*** Opening of PROVIDED RECORDS ***

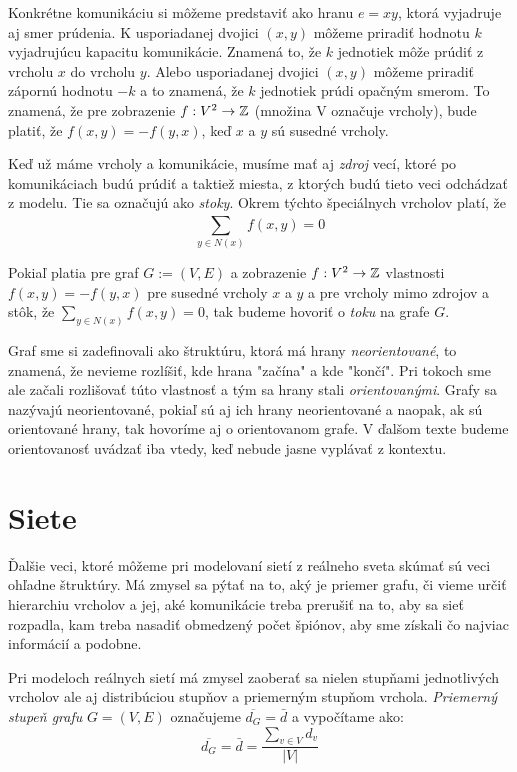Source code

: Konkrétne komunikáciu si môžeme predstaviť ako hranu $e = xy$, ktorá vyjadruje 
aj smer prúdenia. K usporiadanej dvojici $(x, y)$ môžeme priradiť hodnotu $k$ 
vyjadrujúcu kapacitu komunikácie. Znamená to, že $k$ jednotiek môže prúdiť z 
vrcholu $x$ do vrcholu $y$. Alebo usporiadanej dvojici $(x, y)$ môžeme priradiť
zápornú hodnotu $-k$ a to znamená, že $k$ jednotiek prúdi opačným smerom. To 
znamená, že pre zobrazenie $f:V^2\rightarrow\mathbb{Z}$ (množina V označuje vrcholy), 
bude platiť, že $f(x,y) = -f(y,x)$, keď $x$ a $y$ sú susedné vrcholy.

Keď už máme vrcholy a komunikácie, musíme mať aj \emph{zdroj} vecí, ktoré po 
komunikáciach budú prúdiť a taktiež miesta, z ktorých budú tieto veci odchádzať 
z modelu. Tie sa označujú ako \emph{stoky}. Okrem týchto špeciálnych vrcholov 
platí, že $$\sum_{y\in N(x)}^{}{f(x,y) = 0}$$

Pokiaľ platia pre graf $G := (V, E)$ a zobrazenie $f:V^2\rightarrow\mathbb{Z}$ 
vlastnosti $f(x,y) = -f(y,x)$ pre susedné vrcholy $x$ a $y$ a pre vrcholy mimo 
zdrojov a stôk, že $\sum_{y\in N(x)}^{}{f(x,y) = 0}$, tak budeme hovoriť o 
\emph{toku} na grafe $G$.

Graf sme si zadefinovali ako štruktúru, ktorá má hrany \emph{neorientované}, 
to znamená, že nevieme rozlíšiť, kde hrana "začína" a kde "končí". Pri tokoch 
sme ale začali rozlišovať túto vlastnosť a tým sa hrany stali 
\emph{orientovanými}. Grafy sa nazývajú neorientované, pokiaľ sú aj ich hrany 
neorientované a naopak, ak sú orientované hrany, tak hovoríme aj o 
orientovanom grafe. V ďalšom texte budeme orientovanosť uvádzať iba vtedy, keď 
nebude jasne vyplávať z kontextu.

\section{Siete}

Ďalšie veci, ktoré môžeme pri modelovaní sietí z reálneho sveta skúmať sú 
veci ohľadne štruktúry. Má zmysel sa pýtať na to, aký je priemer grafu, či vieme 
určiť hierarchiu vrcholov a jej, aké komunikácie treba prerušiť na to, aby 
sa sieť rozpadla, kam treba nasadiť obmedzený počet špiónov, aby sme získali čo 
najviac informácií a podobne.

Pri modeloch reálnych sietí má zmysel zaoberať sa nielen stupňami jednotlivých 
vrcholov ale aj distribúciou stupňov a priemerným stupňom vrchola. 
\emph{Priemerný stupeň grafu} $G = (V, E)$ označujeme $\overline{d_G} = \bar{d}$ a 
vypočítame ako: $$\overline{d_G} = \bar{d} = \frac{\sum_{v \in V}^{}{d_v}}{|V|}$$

*** Close of PROVIDED RECORDS ***
*** Opening of PROVIDED RECORDS ***

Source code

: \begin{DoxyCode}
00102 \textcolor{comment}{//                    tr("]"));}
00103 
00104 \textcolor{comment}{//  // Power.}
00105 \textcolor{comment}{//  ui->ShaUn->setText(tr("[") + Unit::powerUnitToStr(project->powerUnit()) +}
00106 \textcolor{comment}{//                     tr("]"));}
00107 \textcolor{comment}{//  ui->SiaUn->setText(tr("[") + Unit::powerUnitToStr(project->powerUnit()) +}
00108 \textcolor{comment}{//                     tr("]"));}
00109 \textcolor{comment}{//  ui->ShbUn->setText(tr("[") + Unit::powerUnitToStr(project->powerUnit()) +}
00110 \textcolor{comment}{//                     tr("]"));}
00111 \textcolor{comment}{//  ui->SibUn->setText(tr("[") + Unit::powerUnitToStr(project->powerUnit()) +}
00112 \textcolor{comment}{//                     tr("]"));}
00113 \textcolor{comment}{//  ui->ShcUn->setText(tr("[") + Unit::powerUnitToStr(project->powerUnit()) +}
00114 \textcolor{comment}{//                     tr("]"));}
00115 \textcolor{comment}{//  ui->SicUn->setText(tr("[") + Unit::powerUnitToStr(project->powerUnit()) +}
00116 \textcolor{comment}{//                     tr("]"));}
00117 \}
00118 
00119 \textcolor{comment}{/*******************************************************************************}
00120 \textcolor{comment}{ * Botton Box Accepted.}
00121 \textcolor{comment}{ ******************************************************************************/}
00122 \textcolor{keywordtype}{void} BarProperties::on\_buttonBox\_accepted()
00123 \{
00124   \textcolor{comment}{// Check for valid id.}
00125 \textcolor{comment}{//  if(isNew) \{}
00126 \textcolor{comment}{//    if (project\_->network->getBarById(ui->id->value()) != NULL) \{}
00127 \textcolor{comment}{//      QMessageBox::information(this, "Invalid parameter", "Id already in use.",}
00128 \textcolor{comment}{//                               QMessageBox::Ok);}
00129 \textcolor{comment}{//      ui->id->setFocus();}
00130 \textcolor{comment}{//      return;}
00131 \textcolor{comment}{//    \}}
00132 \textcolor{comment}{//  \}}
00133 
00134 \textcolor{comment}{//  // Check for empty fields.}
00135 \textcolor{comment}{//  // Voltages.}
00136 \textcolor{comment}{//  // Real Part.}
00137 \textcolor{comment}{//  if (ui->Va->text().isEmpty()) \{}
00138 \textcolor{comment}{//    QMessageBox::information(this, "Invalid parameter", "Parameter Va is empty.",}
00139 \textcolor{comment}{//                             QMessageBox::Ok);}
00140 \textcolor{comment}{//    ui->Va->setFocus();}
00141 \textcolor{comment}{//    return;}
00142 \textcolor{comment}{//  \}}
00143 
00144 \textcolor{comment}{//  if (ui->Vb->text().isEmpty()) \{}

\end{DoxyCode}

*** Close of PROVIDED RECORDS ***
*** Opening of PROVIDED RECORDS ***

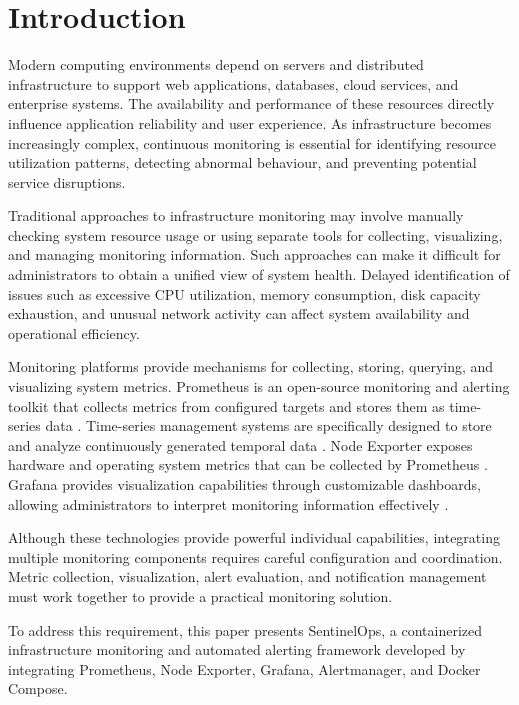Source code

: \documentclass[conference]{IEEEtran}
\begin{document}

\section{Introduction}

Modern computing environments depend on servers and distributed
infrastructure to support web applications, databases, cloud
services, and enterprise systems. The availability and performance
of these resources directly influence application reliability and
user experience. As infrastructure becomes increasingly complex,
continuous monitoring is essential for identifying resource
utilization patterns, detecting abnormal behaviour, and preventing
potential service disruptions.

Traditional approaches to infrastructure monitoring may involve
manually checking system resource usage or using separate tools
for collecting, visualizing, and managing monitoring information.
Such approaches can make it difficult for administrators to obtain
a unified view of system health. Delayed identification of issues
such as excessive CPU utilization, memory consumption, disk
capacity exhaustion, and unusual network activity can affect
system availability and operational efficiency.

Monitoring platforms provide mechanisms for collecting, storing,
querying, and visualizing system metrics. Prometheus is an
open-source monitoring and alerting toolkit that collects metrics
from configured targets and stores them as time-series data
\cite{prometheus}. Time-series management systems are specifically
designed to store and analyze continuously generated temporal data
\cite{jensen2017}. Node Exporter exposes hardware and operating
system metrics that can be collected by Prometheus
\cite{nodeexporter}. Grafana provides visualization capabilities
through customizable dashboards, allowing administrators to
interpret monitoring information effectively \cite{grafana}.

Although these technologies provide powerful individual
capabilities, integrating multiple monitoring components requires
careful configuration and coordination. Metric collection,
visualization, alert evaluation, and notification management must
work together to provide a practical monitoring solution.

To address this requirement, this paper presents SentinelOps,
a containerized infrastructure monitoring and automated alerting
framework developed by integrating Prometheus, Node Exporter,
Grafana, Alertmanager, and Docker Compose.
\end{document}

*** Close of PROVIDED RECORDS ***

## INSTRUCTIONS FOR THE TASK
Look through the entries above. Copy out every line holding the word "mathbb".

## RESULT FOR THIS EXERCISE
znamená, že pre zobrazenie $f:V^2\rightarrow\mathbb{Z}$ (množina V označuje vrcholy), 
Pokiaľ platia pre graf $G := (V, E)$ a zobrazenie $f:V^2\rightarrow\mathbb{Z}$ 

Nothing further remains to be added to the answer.